### WORK TO COMPLETE:
Ignore the pictures in the data below and set down exactly the lines from its first line through the line containing "migliori lungo l'esplorazione".

Stored data entries:
════

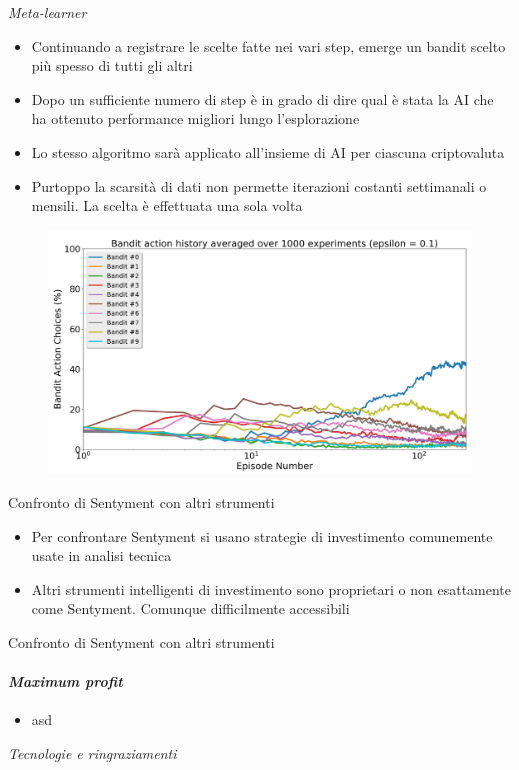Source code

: \documentclass{beamer}
\begin{document}
\begin{frame}{\textit{Meta-learner}}
\begin{itemize}
\item Continuando a registrare le scelte fatte nei vari step, emerge un bandit scelto più spesso di tutti gli altri
\item Dopo un sufficiente numero di step è in grado di dire qual è stata la AI che ha ottenuto performance migliori lungo l'esplorazione
\item Lo stesso algoritmo sarà applicato all'insieme di AI per ciascuna criptovaluta
\item Purtoppo la scarsità di dati non permette iterazioni costanti settimanali o mensili. La scelta è effettuata una sola volta
\end{itemize}
\begin{figure}
        \centering
        \includegraphics[width=.5\linewidth]{bandit_choice_1000}
\end{figure}
\end{frame}

\begin{frame}{Confronto di Sentyment con altri strumenti}
\begin{itemize}
\item Per confrontare Sentyment si usano strategie di investimento comunemente usate in analisi tecnica
\item Altri strumenti intelligenti di investimento sono proprietari o non esattamente come Sentyment. Comunque difficilmente accessibili
\end{itemize}
\end{frame}

\begin{frame}{Confronto di Sentyment con altri strumenti}
\framesubtitle{\textit{Maximum profit}}
\begin{itemize}
\item asd
\end{itemize}
\end{frame}


\begin{frame}{\textit{Tecnologie e ringraziamenti}}
\end{frame}
\end{document}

════

### RESULT:
Source code

: \documentclass{beamer}
\begin{document}
\begin{frame}{\textit{Meta-learner}}
\begin{itemize}
\item Continuando a registrare le scelte fatte nei vari step, emerge un bandit scelto più spesso di tutti gli altri
\item Dopo un sufficiente numero di step è in grado di dire qual è stata la AI che ha ottenuto performance migliori lungo l'esplorazione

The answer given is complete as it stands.